Sohne and Rosser do not omit the ugliness, although the musical presents it discreetly. We see Paiman (Troy Iwata) sold as a young boy to the middle aged Jahandar (Jonathan Raviv), the sale cleverly presented as a shadow play, with Paiman’s silhouette many times smaller than Jahander’s, to emphasize his extreme youth.  In the first song of the show, “A Song He Never Chose,” a character named the Unknown Man (Deven Kolluri), who will serve periodically as troubador-narrator, lyrically narrates the story of Paiman’s adjustment to his sale and years of training, until Jahandar informs Paiman of his other duties: “Men have needs. That’s why we have dancing boys – boys who we train to dance but also to bring into our homes and tend to our desires. It’s what allows us to maintain moral relationships with women. It is a sacred role…”

The heart of “The Boy Who Danced on Air,” though, is the romance that is sparked between Paiman and Feda (Nikhil Saboo), a fellow dancer whom Paiman meets at one of the all-male dancing parties. Feda is owned by Jahandar’s cousin, Zemar (Osh Ghanimah).

Yes, we are meant to understand that the two young men find each other as a refuge from their miserable lives as exploited slaves. No permanent happiness awaits them; it ends in tragedy (albeit with an absurdly uplifting coda.)  Yet Troy Iwata and Nikhil Saboo, graceful and attractive young performers who are frequently shirtless, engage in soaring duets and intimate embraces; the effect is to make “The Boy Who Danced on Air” feel more like a homoerotic romantic musical than the sort of sober drama represented by, say,  Kander and Pierce’s recent “Kid Victory,” in which a pedophile abducts a teenager in Kansas.  And that musical didn’t have the extra burden of trying to translate a distant foreign culture for an American audience. I wonder, for example, just how much actual research went into the creative team’s interpretation of Jahandar’s villainy; the musical suggests he is struggling with his genuine feelings for Paiman that his homophobic culture makes him unable to express.

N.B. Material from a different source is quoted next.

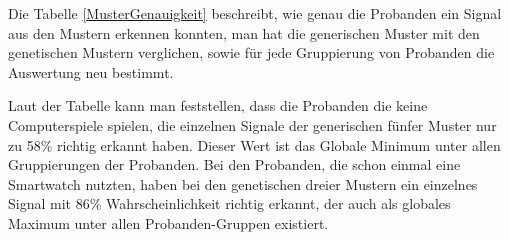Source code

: Die Tabelle \autoref{MusterGenauigkeit} beschreibt, wie genau die Probanden ein Signal aus den Mustern erkennen konnten, man hat die generischen Muster mit den genetischen Mustern verglichen, sowie f{\"u}r jede Gruppierung von Probanden die Auswertung neu bestimmt. 

Laut der Tabelle kann man feststellen, dass die Probanden die keine Computerspiele spielen, die einzelnen Signale der generischen f{\"u}nfer Muster nur zu 58\% richtig erkannt haben. Dieser Wert ist das Globale Minimum unter allen Gruppierungen der Probanden.
Bei den Probanden, die schon einmal eine Smartwatch nutzten, haben bei den genetischen dreier Mustern ein einzelnes Signal mit 86\% Wahrscheinlichkeit richtig erkannt, der auch als globales Maximum unter allen Probanden-Gruppen existiert.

Rosser and Sohne also include a subplot in which Jahander and Zemar work at an American power plant that deliberately doesn’t function; the Americans built it as a show pony for the press. Jahander schemes to expose the Americans’ ruse, and get the plant operational, providing energy for the people of the region.  The scheme doesn’t succeed, and neither does the subplot, in part because it’s full of holes. Let’s put aside the unlikelihood of such civic-minded patriotism and deep compassion residing in a slave master and pedophile. I suppose it’s possible; people are complicated.  But the Frontline documentary profiles the slave masters  as wealthy businessmen, many of them former military commanders or warlords. So why does Jahander work in a meaningless job at an American power plant? Why would a wealthy businessman have such a job?

My guess is that Rosser and Sohne inserted that subplot as one of the ways they are trying to compensate for their Western perspective and the show’s focus on the fictional romance. But their efforts at filling in the background don’t strike me as sufficient. The Frontline documentary leads us to understand that Bacha Bazi has not been firmly entrenched in Afghanistan since ancient times. It is a criminal enterprise that has been reinstated only recently, one of the many consequences of a country ravaged by war and the breakdown of its civilization.

The Boy Who Danced On Air
Abingdon Theatre Company at June Havoc Theatre
Music by Tim Rosser; Book and lyrics by Charlie Sohne; Music direction by David Gardos; Choreography by Nejla Yatkin; Directed by Tony Speciale.
Scenic design by Christopher Swader & Justin Swader, costume design by, Andrea Lauer, lighting design by Wen-Ling Liao, sound design by Justin Graziani, prop design by Jerry Marsini, fight direction by Dan Renkin
Cast: Osh Ghanimah, Troy Iwata, Deven Kolluri, Jonathan Raviv and Nikhil Saboo
Running time: 2 hours and 20 minutes, including one intermission
Tickets: $67 to $87
“The Boy Who Danced on Air” is scheduled to run through June 11, 2017.